## ACTIVITY
Omit all pictures, then print the entries exactly.

## DATA FOR PROCESSING
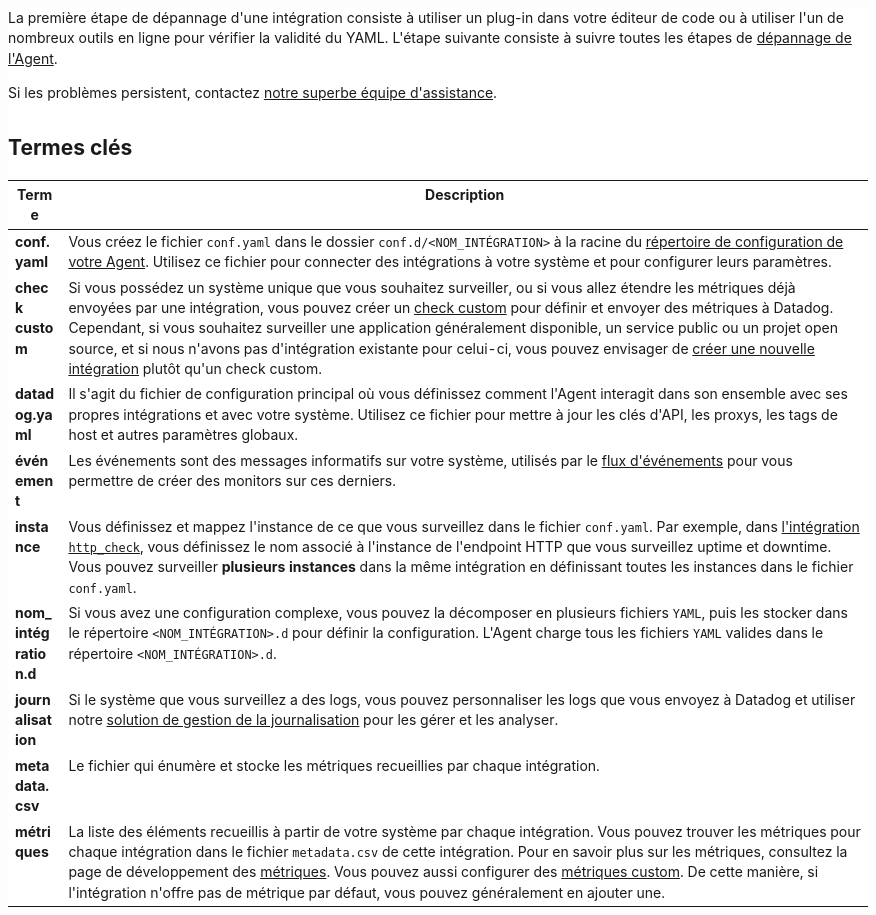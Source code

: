 La première étape de dépannage d'une intégration consiste à utiliser un plug-in dans votre éditeur de code ou à utiliser l'un de nombreux outils en ligne pour vérifier la validité du YAML. L'étape suivante consiste à suivre toutes les étapes de [dépannage de l'Agent][34].

Si les problèmes persistent, contactez [notre superbe équipe d'assistance][35].

## Termes clés

| Terme                   | Description                                                                                                                                                                                                                                                                                                                                                                                                                                                        |
|------------------------|--------------------------------------------------------------------------------------------------------------------------------------------------------------------------------------------------------------------------------------------------------------------------------------------------------------------------------------------------------------------------------------------------------------------------------------------------------------------|
| **conf.yaml**          | Vous créez le fichier `conf.yaml` dans le dossier `conf.d/<NOM_INTÉGRATION>` à la racine du [répertoire de configuration de votre Agent][36]. Utilisez ce fichier pour connecter des intégrations à votre système et pour configurer leurs paramètres.                                                                                                                                                                                                                                       |
| **check custom**       | Si vous possédez un système unique que vous souhaitez surveiller, ou si vous allez étendre les métriques déjà envoyées par une intégration, vous pouvez créer un [check custom][10] pour définir et envoyer des métriques à Datadog. Cependant, si vous souhaitez surveiller une application généralement disponible, un service public ou un projet open source, et si nous n'avons pas d'intégration existante pour celui-ci, vous pouvez envisager de [créer une nouvelle intégration][1] plutôt qu'un check custom. |
| **datadog.yaml**       | Il s'agit du fichier de configuration principal où vous définissez comment l'Agent interagit dans son ensemble avec ses propres intégrations et avec votre système. Utilisez ce fichier pour mettre à jour les clés d'API, les proxys, les tags de host et autres paramètres globaux.                                                                                                                                                                                                                                       |
| **événement**              | Les événements sont des messages informatifs sur votre système, utilisés par le [flux d'événements][37] pour vous permettre de créer des monitors sur ces derniers.                                                                                                                                                                                                                                                                                                                           |
| **instance**           | Vous définissez et mappez l'instance de ce que vous surveillez dans le fichier `conf.yaml`. Par exemple, dans [l'intégration `http_check`][38], vous définissez le nom associé à l'instance de l'endpoint HTTP que vous surveillez uptime et downtime. Vous pouvez surveiller **plusieurs instances** dans la même intégration en définissant toutes les instances dans le fichier `conf.yaml`.                                                               |
| **nom_intégration.d** | Si vous avez une configuration complexe, vous pouvez la décomposer en plusieurs fichiers `YAML`, puis les stocker dans le répertoire `<NOM_INTÉGRATION>.d` pour définir la configuration. L'Agent charge tous les fichiers `YAML` valides dans le répertoire `<NOM_INTÉGRATION>.d`.                                                                                                                                                                                                       |
| **journalisation**            | Si le système que vous surveillez a des logs, vous pouvez personnaliser les logs que vous envoyez à Datadog et utiliser notre [solution de gestion de la journalisation][31] pour les gérer et les analyser.                                                                                                                                                                                                                                                                                         |
| **metadata.csv**       | Le fichier qui énumère et stocke les métriques recueillies par chaque intégration.                                                                                                                                                                                                                                                                                                                                                                                          |
| **métriques**            | La liste des éléments recueillis à partir de votre système par chaque intégration. Vous pouvez trouver les métriques pour chaque intégration dans le fichier `metadata.csv` de cette intégration. Pour en savoir plus sur les métriques, consultez la page de développement des [métriques][39]. Vous pouvez aussi configurer des [métriques custom][40]. De cette manière, si l'intégration n'offre pas de métrique par défaut, vous pouvez généralement en ajouter une.                                                                                               |

[1]: /fr/developers/integrations/new_check_howto
[2]: https://app.datadoghq.com/account/settings
[3]: /fr/integrations/slack
[4]: /fr/integrations/amazon_web_services
[5]: /fr/integrations/azure
[6]: /fr/integrations/pagerduty
[7]: /fr/api
[8]: /fr/integrations/node
[9]: /fr/integrations/python
[10]: /fr/developers/write_agent_check/?tab=agentv6
[11]: https://github.com/DataDog/integrations-core
[12]: https://github.com/DataDog/integrations-extras
[13]: /fr/developers/integrations/new_check_howto/#developer-toolkit
[14]: /fr/agent/guide/integration-management
[15]: https://github.com/DataDog/dd-agent
[16]: /fr/account_management/api-app-keys
[17]: https://app.datadoghq.com/account/settings#api
[18]: /fr/integrations
[19]: https://app.datadoghq.com/account/settings#agent
[20]: https://app.datadoghq.com/account/settings#agent/docker
[21]: https://app.datadoghq.com/account/settings#agent/kubernetes
[22]: /fr/agent/guide/agent-commands/?tab=agentv6#restart-the-agent
[23]: /fr/developers/integrations/new_check_howto/#param-specification
[24]: https://github.com/DataDog/integrations-core/blob/master/apache/datadog_checks/apache/data/conf.yaml.example
[25]: /fr/tagging
[26]: /fr/agent/guide/agent-commands/?tab=agentv6#agent-status-and-information
[27]: /fr/security
[28]: /fr/graphing/metrics/explorer
[29]: /fr/graphing
[30]: /fr/monitors
[31]: /fr/logs
[32]: /fr/tracing
[33]: /fr/synthetics
[34]: /fr/agent/troubleshooting/?tab=agentv6
[35]: /fr/help
[36]: /fr/agent/guide/agent-configuration-files/?tab=agentv6#agent-configuration-directory
[37]: https://app.datadoghq.com/event/stream
[38]: https://github.com/DataDog/integrations-core/blob/master/http_check/datadog_checks/http_check/data/conf.yaml.example#L13
[39]: /fr/developers/metrics
[40]: /fr/developers/metrics/custom_metrics
[41]: /fr/monitors/guide/visualize-your-service-check-in-the-datadog-ui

## RESPONSE AREA
Source code

: La première étape de dépannage d'une intégration consiste à utiliser un plug-in dans votre éditeur de code ou à utiliser l'un de nombreux outils en ligne pour vérifier la validité du YAML. L'étape suivante consiste à suivre toutes les étapes de [dépannage de l'Agent][34].

Si les problèmes persistent, contactez [notre superbe équipe d'assistance][35].

## Termes clés

| Terme                   | Description                                                                                                                                                                                                                                                                                                                                                                                                                                                        |
|------------------------|--------------------------------------------------------------------------------------------------------------------------------------------------------------------------------------------------------------------------------------------------------------------------------------------------------------------------------------------------------------------------------------------------------------------------------------------------------------------|
| **conf.yaml**          | Vous créez le fichier `conf.yaml` dans le dossier `conf.d/<NOM_INTÉGRATION>` à la racine du [répertoire de configuration de votre Agent][36]. Utilisez ce fichier pour connecter des intégrations à votre système et pour configurer leurs paramètres.                                                                                                                                                                                                                                       |
| **check custom**       | Si vous possédez un système unique que vous souhaitez surveiller, ou si vous allez étendre les métriques déjà envoyées par une intégration, vous pouvez créer un [check custom][10] pour définir et envoyer des métriques à Datadog. Cependant, si vous souhaitez surveiller une application généralement disponible, un service public ou un projet open source, et si nous n'avons pas d'intégration existante pour celui-ci, vous pouvez envisager de [créer une nouvelle intégration][1] plutôt qu'un check custom. |
| **datadog.yaml**       | Il s'agit du fichier de configuration principal où vous définissez comment l'Agent interagit dans son ensemble avec ses propres intégrations et avec votre système. Utilisez ce fichier pour mettre à jour les clés d'API, les proxys, les tags de host et autres paramètres globaux.                                                                                                                                                                                                                                       |
| **événement**              | Les événements sont des messages informatifs sur votre système, utilisés par le [flux d'événements][37] pour vous permettre de créer des monitors sur ces derniers.                                                                                                                                                                                                                                                                                                                           |
| **instance**           | Vous définissez et mappez l'instance de ce que vous surveillez dans le fichier `conf.yaml`. Par exemple, dans [l'intégration `http_check`][38], vous définissez le nom associé à l'instance de l'endpoint HTTP que vous surveillez uptime et downtime. Vous pouvez surveiller **plusieurs instances** dans la même intégration en définissant toutes les instances dans le fichier `conf.yaml`.                                                               |
| **nom_intégration.d** | Si vous avez une configuration complexe, vous pouvez la décomposer en plusieurs fichiers `YAML`, puis les stocker dans le répertoire `<NOM_INTÉGRATION>.d` pour définir la configuration. L'Agent charge tous les fichiers `YAML` valides dans le répertoire `<NOM_INTÉGRATION>.d`.                                                                                                                                                                                                       |
| **journalisation**            | Si le système que vous surveillez a des logs, vous pouvez personnaliser les logs que vous envoyez à Datadog et utiliser notre [solution de gestion de la journalisation][31] pour les gérer et les analyser.                                                                                                                                                                                                                                                                                         |
| **metadata.csv**       | Le fichier qui énumère et stocke les métriques recueillies par chaque intégration.                                                                                                                                                                                                                                                                                                                                                                                          |
| **métriques**            | La liste des éléments recueillis à partir de votre système par chaque intégration. Vous pouvez trouver les métriques pour chaque intégration dans le fichier `metadata.csv` de cette intégration. Pour en savoir plus sur les métriques, consultez la page de développement des [métriques][39]. Vous pouvez aussi configurer des [métriques custom][40]. De cette manière, si l'intégration n'offre pas de métrique par défaut, vous pouvez généralement en ajouter une.                                                                                               |

[1]: /fr/developers/integrations/new_check_howto
[2]: https://app.datadoghq.com/account/settings
[3]: /fr/integrations/slack
[4]: /fr/integrations/amazon_web_services
[5]: /fr/integrations/azure
[6]: /fr/integrations/pagerduty
[7]: /fr/api
[8]: /fr/integrations/node
[9]: /fr/integrations/python
[10]: /fr/developers/write_agent_check/?tab=agentv6
[11]: https://github.com/DataDog/integrations-core
[12]: https://github.com/DataDog/integrations-extras
[13]: /fr/developers/integrations/new_check_howto/#developer-toolkit
[14]: /fr/agent/guide/integration-management
[15]: https://github.com/DataDog/dd-agent
[16]: /fr/account_management/api-app-keys
[17]: https://app.datadoghq.com/account/settings#api
[18]: /fr/integrations
[19]: https://app.datadoghq.com/account/settings#agent
[20]: https://app.datadoghq.com/account/settings#agent/docker
[21]: https://app.datadoghq.com/account/settings#agent/kubernetes
[22]: /fr/agent/guide/agent-commands/?tab=agentv6#restart-the-agent
[23]: /fr/developers/integrations/new_check_howto/#param-specification
[24]: https://github.com/DataDog/integrations-core/blob/master/apache/datadog_checks/apache/data/conf.yaml.example
[25]: /fr/tagging
[26]: /fr/agent/guide/agent-commands/?tab=agentv6#agent-status-and-information
[27]: /fr/security
[28]: /fr/graphing/metrics/explorer
[29]: /fr/graphing
[30]: /fr/monitors
[31]: /fr/logs
[32]: /fr/tracing
[33]: /fr/synthetics
[34]: /fr/agent/troubleshooting/?tab=agentv6
[35]: /fr/help
[36]: /fr/agent/guide/agent-configuration-files/?tab=agentv6#agent-configuration-directory
[37]: https://app.datadoghq.com/event/stream
[38]: https://github.com/DataDog/integrations-core/blob/master/http_check/datadog_checks/http_check/data/conf.yaml.example#L13
[39]: /fr/developers/metrics
[40]: /fr/developers/metrics/custom_metrics
[41]: /fr/monitors/guide/visualize-your-service-check-in-the-datadog-ui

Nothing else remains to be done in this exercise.